Of course I may well be a bit ahead of the wave here and it may be a while before the old media has its machine that goes ping turned off and it ceases to make any money at all for its proprietors so in that indefinite interim we will see some big changes like the takeover of Fairfax by Gina Reinhardt who I suspect sees the possibility of making a quid out of its digital service rather than its big city mast heads in Sydney and Melbourne. With the move to a more digitally focused service does anyone want to bet that we won’t see more of its journalism being casualised or that they will be paid on piece work basis rather than them being on an expensive salary? Remember though that a casual worker who wants to earn has to try harder to please their boss…
If my scenario is correct, and it could be, what does it mean for the people in terms of them getting clear and factual information? I certainly don’t think it means that we will be totally at the mercy of Gina’s personal agenda quite simply because the voices that she sponsors through her media interests will certainly be a long way short of any kind of a monopoly on the eyes and ears of the people. I am sure that for most of us who are interested in politics these days no longer rely entirely on any one source as it was in the golden age of the newspaper. Therein lies the problem for anyone who wants to make a quid from news and reporting it in world with every person can be the eyes and ears of the world even if its just once in their life time what value is there in paying large amounts of cash for someone to, for example, watch fuzzy wuzzy twitter and write silly articles that no one wants to read?
I think that the angst felt by many of my friends form the left at the decline of newspapers boils down to a very simple idea from totalitarians of the past, namely if you control the information that gets to the people then you can herd them towards your desired ideological standpoint. However if you can’t have a monopoly on their attention because there are so many voices vying for it in the internet age, then it becomes less like herding sheep and more like herding cats and anyone who has tried to corral them knows that it is another thing altogether.
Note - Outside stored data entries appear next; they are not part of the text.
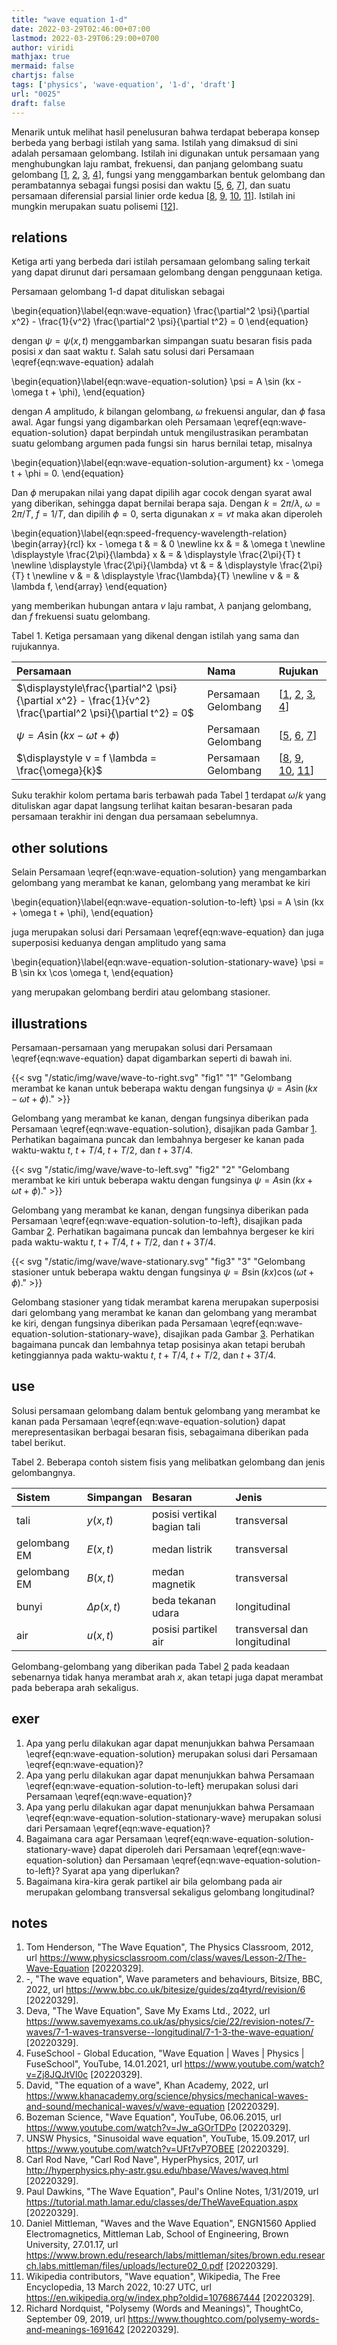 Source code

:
 ```yaml
---
title: "wave equation 1-d"
date: 2022-03-29T02:46:00+07:00
lastmod: 2022-03-29T06:29:00+0700
author: viridi
mathjax: true
mermaid: false
chartjs: false
tags: ['physics', 'wave-equation', '1-d', 'draft']
url: "0025"
draft: false
---
```

Menarik untuk melihat hasil penelusuran bahwa terdapat beberapa konsep berbeda yang berbagi istilah yang sama. Istilah yang dimaksud di sini adalah persamaan gelombang. Istilah ini digunakan untuk persamaan yang menghubungkan laju rambat, frekuensi, dan panjang gelombang suatu gelombang [[1](#r01), [2](#r02), [3](#r03), [4](#r04)], fungsi yang menggambarkan bentuk gelombang dan perambatannya sebagai fungsi posisi dan waktu [[5](#r05), [6](#r06), [7](#r07)], dan suatu persamaan diferensial parsial linier orde kedua [[8](#r08), [9](#r09), [10](#r10), [11](#r11)]. Istilah ini mungkin merupakan suatu polisemi [[12](#r12)].


## relations
Ketiga arti yang berbeda dari istilah persamaan gelombang saling terkait yang dapat dirunut dari persamaan gelombang dengan penggunaan ketiga.

Persamaan gelombang 1-d dapat dituliskan sebagai

\begin{equation}\label{eqn:wave-equation}
\frac{\partial^2 \psi}{\partial x^2} - \frac{1}{v^2} \frac{\partial^2 \psi}{\partial t^2} = 0
\end{equation}

dengan $\psi = \psi(x, t)$ menggambarkan simpangan suatu besaran fisis pada posisi $x$ dan saat waktu $t$. Salah satu solusi dari Persamaan \eqref{eqn:wave-equation} adalah

\begin{equation}\label{eqn:wave-equation-solution}
\psi = A \sin (kx - \omega t + \phi),
\end{equation}

dengan $A$ amplitudo, $k$ bilangan gelombang, $\omega$ frekuensi angular, dan $\phi$ fasa awal. Agar fungsi yang digambarkan oleh Persamaan \eqref{eqn:wave-equation-solution} dapat berpindah untuk mengilustrasikan perambatan suatu gelombang argumen pada fungsi $\sin$ harus bernilai tetap, misalnya

\begin{equation}\label{eqn:wave-equation-solution-argument}
kx - \omega t + \phi = 0.
\end{equation}

Dan $\phi$ merupakan nilai yang dapat dipilih agar cocok dengan syarat awal yang diberikan, sehingga dapat bernilai berapa saja. Dengan $k = 2\pi/\lambda$, $\omega = 2\pi/T$, $f = 1/T$, dan dipilih $\phi = 0$, serta digunakan $x = vt$ maka akan diperoleh

\begin{equation}\label{eqn:speed-frequency-wavelength-relation}
\begin{array}{rcl}
kx - \omega t & = & 0 \newline
kx & = & \omega t \newline
\displaystyle \frac{2\pi}{\lambda} x & = & \displaystyle \frac{2\pi}{T} t \newline
\displaystyle \frac{2\pi}{\lambda} vt & = & \displaystyle \frac{2\pi}{T} t \newline
v & = & \displaystyle \frac{\lambda}{T} \newline
v & = & \lambda f,
\end{array}
\end{equation}

yang memberikan hubungan antara $v$ laju rambat, $\lambda$ panjang gelombang, dan $f$ frekuensi suatu gelombang.

Tabel <a name='tab1'>1</a>. Ketiga persamaan yang dikenal dengan istilah yang sama dan rujukannya.

Persamaan | Nama | Rujukan
:- | :- | :-
$\displaystyle\frac{\partial^2 \psi}{\partial x^2} - \frac{1}{v^2} \frac{\partial^2 \psi}{\partial t^2} = 0$ | Persamaan Gelombang | [[1](#r01), [2](#r02), [3](#r03), [4](#r04)]
$\psi = A \sin (kx - \omega t + \phi)$ | Persamaan Gelombang | [[5](#r05), [6](#r06), [7](#r07)]
$\displaystyle v = f \lambda = \frac{\omega}{k}$ | Persamaan Gelombang | [[8](#r08), [9](#r09), [10](#r10), [11](#r11)]

Suku terakhir kolom pertama baris terbawah pada Tabel [1](#tab1) terdapat $\omega/k$ yang dituliskan agar dapat langsung terlihat kaitan besaran-besaran pada persamaan terakhir ini dengan dua persamaan sebelumnya.


## other solutions
Selain Persamaan \eqref{eqn:wave-equation-solution} yang mengambarkan gelombang yang merambat ke kanan, gelombang yang merambat ke kiri

\begin{equation}\label{eqn:wave-equation-solution-to-left}
\psi = A \sin (kx + \omega t + \phi),
\end{equation}

juga merupakan solusi dari Persamaan \eqref{eqn:wave-equation} dan juga superposisi keduanya dengan amplitudo yang sama

\begin{equation}\label{eqn:wave-equation-solution-stationary-wave}
\psi = B \sin kx \cos \omega t,
\end{equation}

yang merupakan gelombang berdiri atau gelombang stasioner.


## illustrations
Persamaan-persamaan yang merupakan solusi dari Persamaan \eqref{eqn:wave-equation} dapat digambarkan seperti di bawah ini.

{{< svg "/static/img/wave/wave-to-right.svg" "fig1" "1" "Gelombang merambat ke kanan untuk beberapa waktu dengan fungsinya $\psi = A \sin (kx - \omega t + \phi)$." >}}

Gelombang yang merambat ke kanan, dengan fungsinya diberikan pada Persamaan \eqref{eqn:wave-equation-solution}, disajikan pada Gambar [1](#fig1). Perhatikan bagaimana puncak dan lembahnya bergeser ke kanan pada waktu-waktu $t$, $t + T/4$, $t + T/2$, dan $t + 3T/4$.

{{< svg "/static/img/wave/wave-to-left.svg" "fig2" "2" "Gelombang merambat ke kiri untuk beberapa waktu dengan fungsinya $\psi = A \sin (kx + \omega t + \phi)$." >}}

Gelombang yang merambat ke kanan, dengan fungsinya diberikan pada Persamaan \eqref{eqn:wave-equation-solution-to-left}, disajikan pada Gambar [2](#fig2). Perhatikan bagaimana puncak dan lembahnya bergeser ke kiri pada waktu-waktu $t$, $t + T/4$, $t + T/2$, dan $t + 3T/4$.

{{< svg "/static/img/wave/wave-stationary.svg" "fig3" "3" "Gelombang stasioner untuk beberapa waktu dengan fungsinya $\psi = B \sin (kx) \cos (\omega t + \phi)$." >}}

Gelombang stasioner yang tidak merambat karena merupakan superposisi dari gelombang yang merambat ke kanan dan gelombang yang merambat ke kiri, dengan fungsinya diberikan pada Persamaan \eqref{eqn:wave-equation-solution-stationary-wave}, disajikan pada Gambar [3](#fig3). Perhatikan bagaimana puncak dan lembahnya tetap posisinya akan tetapi berubah ketinggiannya pada waktu-waktu $t$, $t + T/4$, $t + T/2$, dan $t + 3T/4$.


## use
Solusi persamaan gelombang dalam bentuk gelombang yang merambat ke kanan pada Persamaan \eqref{eqn:wave-equation-solution} dapat merepresentasikan berbagai besaran fisis, sebagaimana diberikan pada tabel berikut.

Tabel <a name='tab2'>2</a>. Beberapa contoh sistem fisis yang melibatkan gelombang dan jenis gelombangnya.

Sistem | Simpangan | Besaran | Jenis
:- | :- | :- | :-
tali | $y(x, t)$ | posisi vertikal bagian tali | transversal
gelombang EM | $E(x, t)$ | medan listrik | transversal
gelombang EM | $B(x, t)$ | medan magnetik | transversal
bunyi | $\Delta p(x, t)$ | beda tekanan udara | longitudinal
air | $u(x, t)$ | posisi partikel air | transversal dan longitudinal

Gelombang-gelombang yang diberikan pada Tabel [2](#tab2) pada keadaan sebenarnya tidak hanya merambat arah $x$, akan tetapi juga dapat merambat pada beberapa arah sekaligus.


## exer
1. Apa yang perlu dilakukan agar dapat menunjukkan bahwa Persamaan \eqref{eqn:wave-equation-solution} merupakan solusi dari Persamaan \eqref{eqn:wave-equation}?
2. Apa yang perlu dilakukan agar dapat menunjukkan bahwa Persamaan \eqref{eqn:wave-equation-solution-to-left} merupakan solusi dari Persamaan \eqref{eqn:wave-equation}?
3. Apa yang perlu dilakukan agar dapat menunjukkan bahwa Persamaan \eqref{eqn:wave-equation-solution-stationary-wave} merupakan solusi dari Persamaan \eqref{eqn:wave-equation}?
4. Bagaimana cara agar Persamaan \eqref{eqn:wave-equation-solution-stationary-wave} dapat diperoleh dari Persamaan \eqref{eqn:wave-equation-solution} dan Persamaan \eqref{eqn:wave-equation-solution-to-left}? Syarat apa yang diperlukan?
5. Bagaimana kira-kira gerak partikel air bila gelombang pada air merupakan gelombang transversal sekaligus gelombang longitudinal?


## notes
1. <a name='r01'></a>Tom Henderson, "The Wave Equation", The Physics Classroom, 2012, url <https://www.physicsclassroom.com/class/waves/Lesson-2/The-Wave-Equation> [20220329].
2. <a name='r02'></a>-, "The wave equation", Wave parameters and behaviours, Bitsize, BBC, 2022, url <https://www.bbc.co.uk/bitesize/guides/zq4tyrd/revision/6> [20220329]. 
3. <a name='r03'></a>Deva, "The Wave Equation", Save My Exams Ltd., 2022, url <https://www.savemyexams.co.uk/as/physics/cie/22/revision-notes/7-waves/7-1-waves-transverse--longitudinal/7-1-3-the-wave-equation/> [20220329].
4. <a name='r04'></a>FuseSchool - Global Education, "Wave Equation | Waves | Physics | FuseSchool", YouTube, 14.01.2021, url <https://www.youtube.com/watch?v=Zj8JQJtVl0c> [20220329].
5. <a name='r05'></a>David, "The equation of a wave", Khan Academy, 2022, url <https://www.khanacademy.org/science/physics/mechanical-waves-and-sound/mechanical-waves/v/wave-equation> [20220329].
6. <a name='r06'></a>Bozeman Science, "Wave Equation", YouTube, 06.06.2015, url <https://www.youtube.com/watch?v=Jw_aGOrTDPo> [20220329].
7. <a name='r07'></a>UNSW Physics, "Sinusoidal wave equation", YouTube, 15.09.2017, url <https://www.youtube.com/watch?v=UFt7vP7OBEE> [20220329].
8. <a name='r08'></a>Carl Rod Nave, "Carl Rod Nave", HyperPhysics, 2017, url <http://hyperphysics.phy-astr.gsu.edu/hbase/Waves/waveq.html> [20220329]. 
9. <a name='r09'></a>Paul Dawkins, "The Wave Equation", Paul's Online Notes, 1/31/2019, url <https://tutorial.math.lamar.edu/classes/de/TheWaveEquation.aspx> [20220329].
10. <a name='r10'></a>Daniel Mittleman, "Waves and the Wave Equation", ENGN1560 Applied Electromagnetics, Mittleman Lab, School of Engineering, Brown University, 27.01.17, url <https://www.brown.edu/research/labs/mittleman/sites/brown.edu.research.labs.mittleman/files/uploads/lecture02_0.pdf> [20220329]. 
11. <a name='r11'></a>Wikipedia contributors, "Wave equation", Wikipedia, The Free Encyclopedia, 13 March 2022, 10:27 UTC, url <https://en.wikipedia.org/w/index.php?oldid=1076867444> [20220329].
12. <a name='r13'></a>Richard Nordquist, "Polysemy (Words and Meanings)", ThoughtCo, September 09, 2019, url <https://www.thoughtco.com/polysemy-words-and-meanings-1691642> [20220329].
- Jo Chandler’s prospects after the axefest at Fairfax (iainhall.wordpress.com)
- SMH economics editor warns he will consider his position if Rinehart refuses independence guarantee (mumbrella.com.au)
- Fairfax journos make appeal to Rinehart (bigpondnews.com)
- Fairfax Avoids Being ‘Cannibalised’ But At a Price (theepochtimes.com)
- Rinehart won’t bully us, Fairfax says (abc.net.au)
- Conroy warns Rinehart not to trash Fairfax brand (abc.net.au)
- Dear Gina, please uphold our values (theage.com.au)
- Conroy warns Rinehart over Fairfax bid (news.smh.com.au)
- Fairfax is broke and dying before our eyes – it needs Gina (mumbrella.com.au)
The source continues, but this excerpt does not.